The Middletown Press (Middletown, CT)
Making sense of the rise in mental health issues
Start from the presumption of wellness, not illness. Sometimes help can come from the most basic approaches.
Connecticut’s mental health crisis, especially for students, cannot be overstated. However, the true instance of mental illness may be far less than repeatedly described in social media. Note the study by the Connecticut Department of Health as reported this week.
The study states that more than a third of our high school students reported having felt sad or hopeless. Less than a quarter said they can often or always get the help they need, the lowest figure on record.
Children, young adults and their parents are far more familiar and well-versed in the various diagnoses affiliated with mental health than ever before. They all self-diagnose, seek medication, psychotherapy of all types, and spend lots of time on the internet searching for descriptors of behavior which seems to correlate to significant, inherent and classified conditions.
Situational and transient anxiety is not necessarily “anxiety disorder.” Clinical “depression” is not the same as feeling blue, avoiding or dealing with difficult situations unenthusiastically. Every bad event does not produce PTSD. Yet families come armed with information about these conditions that seem in line with their child’s behavior.
With the uniquely isolating experience the pandemic produced, the frightening rise in random violence and danger in schools, and parents, teachers, and mental health professionals stretched to capacity, kids understand that a full blown “diagnosis” is needed to get relief from what, in many cases, is an unpleasant but absolutely normal part of adolescence, such as long-term strained family dynamics, or a transient emotional situation that can be transformed without putting on the mantle of a lifelong diagnosis.
We professionals need to “back it down.” Start from the premise of no certifiable mental illness when the client arrives for the first meeting.
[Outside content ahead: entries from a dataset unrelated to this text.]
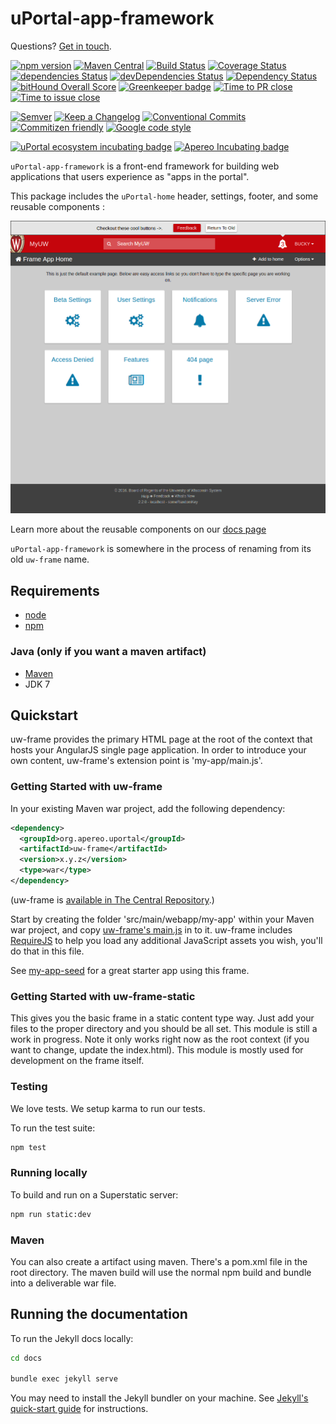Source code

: # uPortal-app-framework

Questions? [Get in touch][uportal-user@].

<!-- current project status -->
[![npm version](https://badge.fury.io/js/uw-frame.svg)](https://badge.fury.io/js/uw-frame)
[![Maven Central](https://maven-badges.herokuapp.com/maven-central/org.apereo.uportal/uw-frame/badge.svg)](https://maven-badges.herokuapp.com/maven-central/org.apereo.uportal/uw-frame)
[![Build Status](https://travis-ci.org/UW-Madison-DoIT/uw-frame.svg)](https://travis-ci.org/UW-Madison-DoIT/uw-frame)
[![Coverage Status](https://coveralls.io/repos/UW-Madison-DoIT/uw-frame/badge.svg?branch=master&service=github)](https://coveralls.io/github/UW-Madison-DoIT/uw-frame?branch=master)
[![dependencies Status](https://david-dm.org/UW-Madison-DoIT/uw-frame/status.svg)](https://david-dm.org/UW-Madison-DoIT/uw-frame)
[![devDependencies Status](https://david-dm.org/UW-Madison-DoIT/uw-frame/dev-status.svg)](https://david-dm.org/UW-Madison-DoIT/uw-frame?type=dev)
[![Dependency Status](https://dependencyci.com/github/UW-Madison-DoIT/uw-frame/badge)](https://dependencyci.com/github/UW-Madison-DoIT/uw-frame)
[![bitHound Overall Score](https://www.bithound.io/github/UW-Madison-DoIT/uw-frame/badges/score.svg)](https://www.bithound.io/github/UW-Madison-DoIT/uw-frame)
[![Greenkeeper badge](https://badges.greenkeeper.io/UW-Madison-DoIT/uw-frame.svg)](https://greenkeeper.io/)
[![Time to PR close](http://issuestats.com/github/uw-madison-doit/uw-frame/badge/pr)](http://issuestats.com/github/uw-madison-doit/uw-frame)
[![Time to issue close](http://issuestats.com/github/uw-madison-doit/uw-frame/badge/issue)](http://issuestats.com/github/uw-madison-doit/uw-frame)

<!-- standards used in project -->
[![Semver](http://img.shields.io/SemVer/2.0.0.png)](http://semver.org/spec/v2.0.0.html)
[![Keep a Changelog](https://img.shields.io/badge/Keep%20a%20Changelog-1.0.0-brightgreen.svg)](http://keepachangelog.com/en/1.0.0/)
[![Conventional Commits](https://img.shields.io/badge/Conventional%20Commits-1.0.0-yellow.svg)](https://conventionalcommits.org)
[![Commitizen friendly](https://img.shields.io/badge/commitizen-friendly-brightgreen.svg)](http://commitizen.github.io/cz-cli/)
[![Google code style](https://img.shields.io/badge/code_style-Google-green.svg?style=flat)](https://google.github.io/styleguide/)

<!-- incubation status -->
[![uPortal ecosystem incubating badge](https://img.shields.io/badge/uPortal%20ecosystem-incubating-blue.svg)](http://uw-madison-doit.github.io/angularjs-portal/apereo-incubation.html)
[![Apereo Incubating badge](https://img.shields.io/badge/apereo-incubating-blue.svg?logo=data%3Aimage%2Fpng%3Bbase64%2CiVBORw0KGgoAAAANSUhEUgAAAA4AAAAOCAYAAAAfSC3RAAAABmJLR0QA%2FwD%2FAP%2BgvaeTAAAACXBIWXMAAAsTAAALEwEAmpwYAAAAB3RJTUUH4QUTEi0ybN9p9wAAAiVJREFUKM9lkstLlGEUxn%2Fv%2B31joou0GTFKyswkKrrYdaEQ4cZAy4VQUS2iqH%2BrdUSNYmK0EM3IkjaChnmZKR0dHS0vpN%2FMe97TIqfMDpzN4XkeDg8%2Fw45R1XNAu%2Fe%2BGTgAqLX2KzAQRVGytLR0jN2jqo9FZFRVvfded66KehH5oKr3dpueiMiK915FRBeXcjo9k9K5zLz%2B3Nz8EyAqX51zdwGMqp738NSonlxf36Cn7zX9b4eYX8gSBAE1Bw9wpLaW%2BL5KWluukYjH31tr71vv%2FU0LJ5xzdL3q5dmLJK7gON5wjEQizsTkFMmeXkbHxtHfD14WkbYQaFZVMzk1zfDHERrPnqGz4wZ1tYfJ5%2FPMLOYYW16ltrqKRDyOMcYATXa7PRayixSc4%2FKFRhrqjxKGIWVlZVQkqpg1pYyvR%2BTFF2s5FFprVVXBAAqq%2F7a9uPKd1NomeTX4HXfrvZ8D2F9dTSwWMjwywueJLxQKBdLfZunue0Mqt8qPyMHf0HRorR0ArtbX1Zkrly7yPNnN1EyafZUVZLJZxjNLlHc%2BIlOxly0RyktC770fDIGX3vuOMAxOt19vJQxD%2BgeHmE6liMVKuNPawlZ9DWu2hG8bW1Tuib0LgqCrCMBDEckWAVjKLetMOq2ZhQV1zulGVFAnohv5wrSq3tpNzwMR%2BSQi%2FyEnIl5Ehpxzt4t6s9McRdGpIChpM8Y3ATXbkKdEZDAIgqQxZrKo%2FQUk5F9Xr20TrQAAAABJRU5ErkJggg%3D%3D)](https://www.apereo.org/content/projects-currently-incubation)

`uPortal-app-framework` is a front-end framework for building web applications that users experience as "apps in the portal".

This package includes the `uPortal-home` header, settings, footer, and some reusable components :

![uw-frame screenshot](uw-frame-screenshot.png "UW Frame")

Learn more about the reusable components on our [docs page](http://uw-madison-doit.github.io/uw-frame/)

`uPortal-app-framework` is somewhere in the process of renaming from its old `uw-frame` name.

## Requirements

* [node](https://nodejs.org/en/)
* [npm](https://www.npmjs.com/)

### Java (only if you want a maven artifact)
* [Maven](http://maven.apache.org)
* JDK 7

## Quickstart

uw-frame provides the primary HTML page at the root of the context that hosts your AngularJS single page application. In order to introduce your own content, uw-frame's extension point is 'my-app/main.js'.

### Getting Started with uw-frame

In your existing Maven war project, add the following dependency:

```xml
<dependency>
  <groupId>org.apereo.uportal</groupId>
  <artifactId>uw-frame</artifactId>
  <version>x.y.z</version>
  <type>war</type>
</dependency>
```

(uw-frame is [available in The Central Repository](http://search.maven.org/#search%7Cgav%7C1%7Cg%3A%22org.apereo.uportal%22%20AND%20a%3A%22uw-frame%22).)

Start by creating the folder 'src/main/webapp/my-app' within your Maven war project, and copy [uw-frame's main.js](uw-frame-components/my-app/main.js) in to it.
uw-frame includes [RequireJS](http://requirejs.org/) to help you load any additional JavaScript assets you wish, you'll do that in this file.

See [my-app-seed](https://github.com/UW-Madison-DoIT/my-app-seed) for a great starter app using this frame.

### Getting Started with uw-frame-static

This gives you the basic frame in a static content type way. Just add your files to the proper directory and you should be all set. This module is still a work in progress. Note it only works right now as the root context (if you want to change, update the index.html). This module is mostly used for development on the frame itself.

### Testing

We love tests. We setup karma to run our tests.

To run the test suite:

```sh
npm test
```

### Running locally

To build and run on a Superstatic server:

```sh
npm run static:dev
```

### Maven

You can also create a artifact using maven.  There's a pom.xml file in the
root directory.  The maven build will use the normal npm build and
bundle into a deliverable war file.

## Running the documentation

To run the Jekyll docs locally:

```sh
cd docs

bundle exec jekyll serve
```

You may need to install the Jekyll bundler on your machine. See [Jekyll's quick-start guide](https://jekyllrb.com/docs/quickstart/) for instructions.

[uportal-user@]: https://groups.google.com/a/apereo.org/forum/#!forum/uportal-user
Believe that practical, daily, structural changes in lifestyle, communication and behavior can produce changes which benefit well-being, mental health and inspire hope, resilience, and ultimately the independence of self-help. With teens especially, family patterns that have undermined a child’s willingness to communicate, to thrive or rebound from difficult events demand a team effort.
Unfortunately, few young folks today have access to a favorite aunt, local cousin, the next-door neighbor who’s always been there in whom they can confide, seek guidance and support on life’s utterly normal difficulties — social, emotional, financial, etc. The wisdom of elders, of trusted adults and “safe” older peers outside of school are gone. When I was annoyed with my Mum, my Aunt Sarah, her sister, listened with compassion. My “Auntie Ann,” actually just my nextdoor neighbor, guided me in ways my own family couldn’t.
The phenomenon of telling your life story to the guy seated next to you on the plane shouldn’t translate to paying a psychotherapist for 6-8 sessions, get a diagnosis, assume the label (only if covered by approved insurance categories) and receive meds to support the route to gladness. Instead, consider therapeutic coaching, based on the notion of looking ahead to develop strategies, behaviors and attitudes that are positive and build upon our intrinsic wholeness. And that in many cases external stress produces transient emotional challenge versus inherent, physiological, mental illness.
Start from the presumption of wellness, not illness. Atypical brain wiring, chemical imbalance and incidence of true trauma-producing events notwithstanding, sometimes help can come from the most basic approaches, where the healing happens gently and without dismantling the underlying sense of wholeness we all need.